● **WHAT YOU HAVE TO DO**:
Copy all lines of the listing that include the string "from".

● **MATERIALS PROVIDED**:
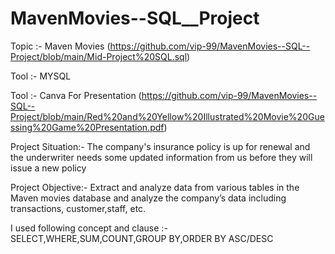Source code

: # MavenMovies--SQL__Project



Topic :- Maven Movies (https://github.com/vip-99/MavenMovies--SQL--Project/blob/main/Mid-Project%20SQL.sql)


Tool  :- MYSQL

Tool  :- Canva For Presentation  (https://github.com/vip-99/MavenMovies--SQL--Project/blob/main/Red%20and%20Yellow%20Illustrated%20Movie%20Guessing%20Game%20Presentation.pdf)







Project Situation:-
The company's insurance policy is up for
renewal and the underwriter needs some updated information from us before they will issue a new policy





Project Objective:- 
Extract and analyze data from various tables in the Maven movies database and analyze the company’s data including transactions, customer,staff, etc.




I used following concept and clause :-
SELECT,WHERE,SUM,COUNT,GROUP BY,ORDER BY ASC/DESC



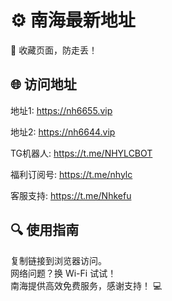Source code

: # ⚙️ 南海最新地址
📌 收藏页面，防走丢！

## 🌐 访问地址

地址1: https://nh6655.vip
 
地址2: https://nh6644.vip
 
TG机器人: https://t.me/NHYLCBOT
 
福利订阅号: https://t.me/nhylc
 
客服支持: https://t.me/Nhkefu


## 🔍 使用指南

复制链接到浏览器访问。  
网络问题？换 Wi-Fi 试试！  
南海提供高效免费服务，感谢支持！ 💻

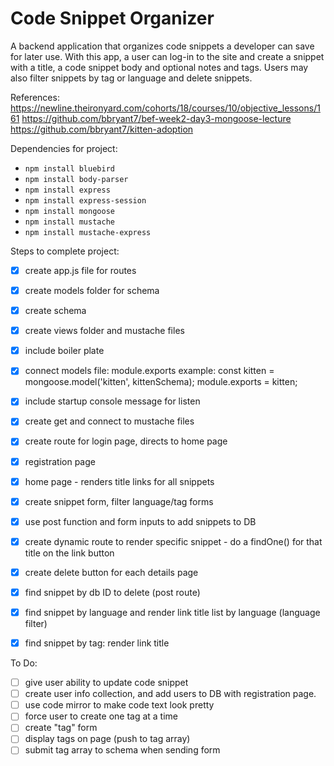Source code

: # Code Snippet Organizer
A backend application that organizes code snippets a developer can save for later use. With this app, a user can log-in to the site and create a snippet with a title, a code snippet body and optional notes and tags. Users may also filter snippets by tag or language and delete snippets.

References:
https://newline.theironyard.com/cohorts/18/courses/10/objective_lessons/161
https://github.com/bbryant7/bef-week2-day3-mongoose-lecture
https://github.com/bbryant7/kitten-adoption

Dependencies for project:
* `npm install bluebird`
* `npm install body-parser`
* `npm install express`
* `npm install express-session`
* `npm install mongoose`
* `npm install mustache`
* `npm install mustache-express`

Steps to complete project:
- [X] create app.js file for routes
- [X] create models folder for schema
- [X] create schema
- [X] create views folder and mustache files
- [X] include boiler plate
- [X] connect models file: module.exports
example:
const kitten = mongoose.model('kitten', kittenSchema);
module.exports = kitten;
- [X] include startup console message for listen
- [X] create get and connect to mustache files
- [X] create route for login page, directs to home page
- [X] registration page
- [X] home page - renders title links for all snippets
- [X] create snippet form, filter language/tag forms
- [X] use post function and form inputs to add snippets to DB
- [X] create dynamic route to render specific snippet - do a findOne() for that title on the link button
- [X] create delete button for each details page
- [X] find snippet by db ID to delete (post route)
- [X] find snippet by language and render link title list by language (language filter)
- [X] find snippet by tag: render link title


To Do:
- [ ] give user ability to update code snippet
- [ ] create user info collection, and add users to DB with registration page.
- [ ] use code mirror to make code text look pretty
- [ ] force user to create one tag at a time
- [ ] create "tag" form
- [ ] display tags on page (push to tag array)
- [ ] submit tag array to schema when sending form

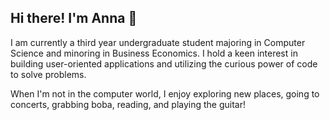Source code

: ## Hi there! I'm Anna 👋

I am currently a third year undergraduate student majoring in Computer Science and minoring in Business Economics. I hold a keen interest in building user-oriented applications and utilizing the curious power of code to solve problems.

When I'm not in the computer world, I enjoy exploring new places, going to concerts, grabbing boba, reading, and playing the guitar!

<!-- [![Anna's GitHub stats](https://github-readme-stats.vercel.app/api?username=annamlee&hide_rank=true)](https://github.com/annamlee/github-readme-stats) -->

<!--
<p align="center">
  <img src="https://github-readme-stats.vercel.app/api/top-langs/?username=annamlee&layout=compact&langs_count=8" />
</p>
-->

<!--
**annamlee/annamlee** is a ✨ _special_ ✨ repository because its `README.md` (this file) appears on your GitHub profile.

Here are some ideas to get you started:

- 🔭 I’m currently working on ...
- 🌱 I’m currently learning ...
- 👯 I’m looking to collaborate on ...
- 🤔 I’m looking for help with ...
- 💬 Ask me about ...
- 📫 How to reach me: ...
- 😄 Pronouns: ...
- ⚡ Fun fact: ...
-->
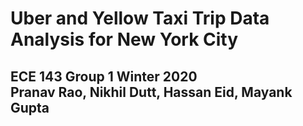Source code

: # Uber and Yellow Taxi Trip Data Analysis for New York City
## ECE 143 Group 1 Winter 2020 <br> Pranav Rao, Nikhil Dutt, Hassan Eid, Mayank Gupta
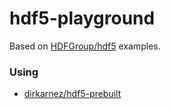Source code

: hdf5-playground
===============
Based on [HDFGroup/hdf5](https://github.com/HDFGroup/hdf5/tree/develop/examples) examples.

### Using
- [dirkarnez/hdf5-prebuilt](https://github.com/dirkarnez/hdf5-prebuilt)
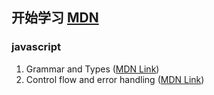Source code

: ## 开始学习 [MDN](https://developer.mozilla.org/en-US/docs/Web/JavaScript)
### javascript
1. Grammar and Types ([MDN Link](https://developer.mozilla.org/en-US/docs/Web/JavaScript/Guide/Grammar_and_types))
1. Control flow and error handling ([MDN Link](https://developer.mozilla.org/en-US/docs/Web/JavaScript/Guide/Control_flow_and_error_handling))

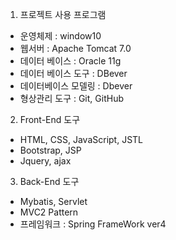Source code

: 1. 프로젝트 사용 프로그램
- 운영체제 : window10 
- 웹서버 : Apache Tomcat 7.0
- 데이터 베이스 : Oracle 11g 
- 데이터 베이스 도구 : DBever
- 데이터베이스 모델링 : Dbever 
- 형상관리 도구 : Git, GitHub
2. Front-End 도구
- HTML, CSS, JavaScript, JSTL
- Bootstrap, JSP
- Jquery, ajax
3. Back-End 도구
- Mybatis, Servlet
- MVC2 Pattern
- 프레임워크 : Spring FrameWork ver4
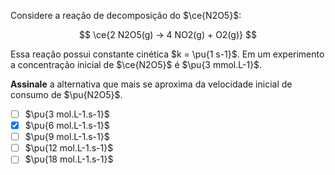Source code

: Considere a reação de decomposição do $\ce{N2O5}$:

$$
\ce{2 N2O5(g) -> 4 NO2(g) + O2(g)}
$$

Essa reação possui constante cinética $k = \pu{1 s-1}$. Em um experimento a concentração inicial de $\ce{N2O5}$ é $\pu{3 mmol.L-1}$. 

**Assinale** a alternativa que mais se aproxima da velocidade inicial de consumo de $\pu{N2O5}$.

- [ ] $\pu{3 mol.L-1.s-1}$
- [x] $\pu{6 mol.L-1.s-1}$
- [ ] $\pu{9 mol.L-1.s-1}$
- [ ] $\pu{12 mol.L-1.s-1}$
- [ ] $\pu{18 mol.L-1.s-1}$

● **ANSWER TO THE PROBLEM**:
renewal and the underwriter needs some updated information from us before they will issue a new policy
Extract and analyze data from various tables in the Maven movies database and analyze the company’s data including transactions, customer,staff, etc.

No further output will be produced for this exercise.